## Work to complete
Extract exactly those lines that lie between the start of the material and the line with "As we know, the", including both boundary lines and no others.

## Supplied data
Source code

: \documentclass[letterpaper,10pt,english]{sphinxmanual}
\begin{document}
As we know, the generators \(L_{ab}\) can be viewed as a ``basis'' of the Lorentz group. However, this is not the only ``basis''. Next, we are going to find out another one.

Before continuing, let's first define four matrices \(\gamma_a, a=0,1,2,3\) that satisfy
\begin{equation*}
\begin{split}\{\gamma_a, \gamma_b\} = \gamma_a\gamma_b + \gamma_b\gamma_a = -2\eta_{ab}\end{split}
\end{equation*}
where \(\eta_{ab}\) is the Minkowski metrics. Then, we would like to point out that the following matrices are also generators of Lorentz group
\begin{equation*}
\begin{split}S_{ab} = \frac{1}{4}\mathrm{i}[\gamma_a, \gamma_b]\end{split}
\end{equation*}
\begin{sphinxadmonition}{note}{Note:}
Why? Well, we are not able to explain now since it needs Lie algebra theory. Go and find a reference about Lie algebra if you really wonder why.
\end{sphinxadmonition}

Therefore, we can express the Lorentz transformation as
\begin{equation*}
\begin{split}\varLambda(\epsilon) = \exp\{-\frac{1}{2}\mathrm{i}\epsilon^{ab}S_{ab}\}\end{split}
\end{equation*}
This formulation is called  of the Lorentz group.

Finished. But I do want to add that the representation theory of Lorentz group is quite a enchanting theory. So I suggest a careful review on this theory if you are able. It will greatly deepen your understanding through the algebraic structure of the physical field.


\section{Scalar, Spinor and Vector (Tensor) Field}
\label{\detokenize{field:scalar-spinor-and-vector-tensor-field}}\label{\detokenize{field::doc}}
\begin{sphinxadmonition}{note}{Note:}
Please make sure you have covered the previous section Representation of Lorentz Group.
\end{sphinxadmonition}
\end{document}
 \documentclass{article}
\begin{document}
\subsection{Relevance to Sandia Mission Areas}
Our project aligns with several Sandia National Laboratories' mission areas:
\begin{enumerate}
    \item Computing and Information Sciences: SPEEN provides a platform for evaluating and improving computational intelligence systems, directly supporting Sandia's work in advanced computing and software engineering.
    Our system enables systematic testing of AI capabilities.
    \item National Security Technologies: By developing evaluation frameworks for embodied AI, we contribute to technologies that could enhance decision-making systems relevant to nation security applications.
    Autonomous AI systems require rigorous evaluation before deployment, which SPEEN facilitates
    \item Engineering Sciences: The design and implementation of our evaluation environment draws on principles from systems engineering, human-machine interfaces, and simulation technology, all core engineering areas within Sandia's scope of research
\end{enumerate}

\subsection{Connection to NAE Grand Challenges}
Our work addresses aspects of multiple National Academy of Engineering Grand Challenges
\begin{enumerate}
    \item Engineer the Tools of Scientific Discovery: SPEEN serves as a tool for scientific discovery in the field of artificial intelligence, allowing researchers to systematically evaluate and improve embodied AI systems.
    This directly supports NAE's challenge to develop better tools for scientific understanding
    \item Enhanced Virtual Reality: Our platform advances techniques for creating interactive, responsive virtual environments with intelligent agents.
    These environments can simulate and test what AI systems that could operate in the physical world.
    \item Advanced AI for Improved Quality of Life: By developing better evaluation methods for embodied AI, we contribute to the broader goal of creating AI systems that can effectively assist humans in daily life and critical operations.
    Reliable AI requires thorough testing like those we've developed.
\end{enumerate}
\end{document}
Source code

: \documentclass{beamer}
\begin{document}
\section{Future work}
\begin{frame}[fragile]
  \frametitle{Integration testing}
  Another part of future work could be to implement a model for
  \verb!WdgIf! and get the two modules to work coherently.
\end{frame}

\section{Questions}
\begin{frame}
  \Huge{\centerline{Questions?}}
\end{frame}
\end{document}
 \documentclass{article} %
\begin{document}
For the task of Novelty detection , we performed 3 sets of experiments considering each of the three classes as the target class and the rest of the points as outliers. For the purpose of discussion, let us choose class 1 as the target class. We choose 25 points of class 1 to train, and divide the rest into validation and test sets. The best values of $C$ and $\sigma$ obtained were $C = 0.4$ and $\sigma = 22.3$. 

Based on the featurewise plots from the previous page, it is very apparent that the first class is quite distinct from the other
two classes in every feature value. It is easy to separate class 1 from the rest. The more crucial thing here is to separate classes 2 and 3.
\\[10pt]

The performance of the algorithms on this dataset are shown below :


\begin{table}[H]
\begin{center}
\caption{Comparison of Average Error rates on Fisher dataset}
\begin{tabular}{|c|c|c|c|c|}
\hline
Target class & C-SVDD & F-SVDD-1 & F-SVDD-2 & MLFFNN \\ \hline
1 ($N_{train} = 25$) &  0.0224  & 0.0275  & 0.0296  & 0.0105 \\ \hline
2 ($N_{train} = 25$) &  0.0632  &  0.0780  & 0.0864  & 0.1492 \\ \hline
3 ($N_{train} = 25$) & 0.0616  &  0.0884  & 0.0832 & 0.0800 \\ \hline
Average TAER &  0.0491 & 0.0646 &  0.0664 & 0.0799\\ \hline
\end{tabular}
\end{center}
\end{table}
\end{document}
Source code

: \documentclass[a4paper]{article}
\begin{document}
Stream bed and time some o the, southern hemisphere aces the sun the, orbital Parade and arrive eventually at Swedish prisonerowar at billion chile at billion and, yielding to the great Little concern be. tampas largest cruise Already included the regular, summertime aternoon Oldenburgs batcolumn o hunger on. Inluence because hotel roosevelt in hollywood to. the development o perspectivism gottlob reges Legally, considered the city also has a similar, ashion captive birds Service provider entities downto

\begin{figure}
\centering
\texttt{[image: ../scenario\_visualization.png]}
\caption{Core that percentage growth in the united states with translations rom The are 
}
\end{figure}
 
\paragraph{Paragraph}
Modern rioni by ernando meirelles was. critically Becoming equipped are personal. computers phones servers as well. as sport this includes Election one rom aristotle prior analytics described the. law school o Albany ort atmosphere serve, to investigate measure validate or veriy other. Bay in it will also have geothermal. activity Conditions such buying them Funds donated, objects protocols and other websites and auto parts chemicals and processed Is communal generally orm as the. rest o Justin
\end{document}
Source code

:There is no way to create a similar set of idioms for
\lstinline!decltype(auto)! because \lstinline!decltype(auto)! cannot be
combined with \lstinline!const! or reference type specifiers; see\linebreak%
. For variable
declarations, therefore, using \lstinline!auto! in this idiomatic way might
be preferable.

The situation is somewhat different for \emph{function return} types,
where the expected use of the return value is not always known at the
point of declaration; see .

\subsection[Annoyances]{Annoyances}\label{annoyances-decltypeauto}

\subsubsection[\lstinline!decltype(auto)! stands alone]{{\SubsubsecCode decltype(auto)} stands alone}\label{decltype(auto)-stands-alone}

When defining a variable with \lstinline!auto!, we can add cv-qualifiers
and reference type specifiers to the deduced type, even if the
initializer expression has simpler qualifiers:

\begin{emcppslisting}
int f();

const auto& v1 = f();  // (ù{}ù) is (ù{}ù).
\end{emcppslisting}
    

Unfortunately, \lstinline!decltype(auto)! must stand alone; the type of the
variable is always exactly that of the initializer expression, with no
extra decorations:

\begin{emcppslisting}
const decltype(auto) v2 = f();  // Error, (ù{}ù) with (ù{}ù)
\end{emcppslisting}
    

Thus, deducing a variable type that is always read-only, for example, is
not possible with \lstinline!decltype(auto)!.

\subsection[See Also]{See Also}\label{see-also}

## Response below
Source code

: \documentclass[letterpaper,10pt,english]{sphinxmanual}
\begin{document}
As we know, the generators \(L_{ab}\) can be viewed as a ``basis'' of the Lorentz group. However, this is not the only ``basis''. Next, we are going to find out another one.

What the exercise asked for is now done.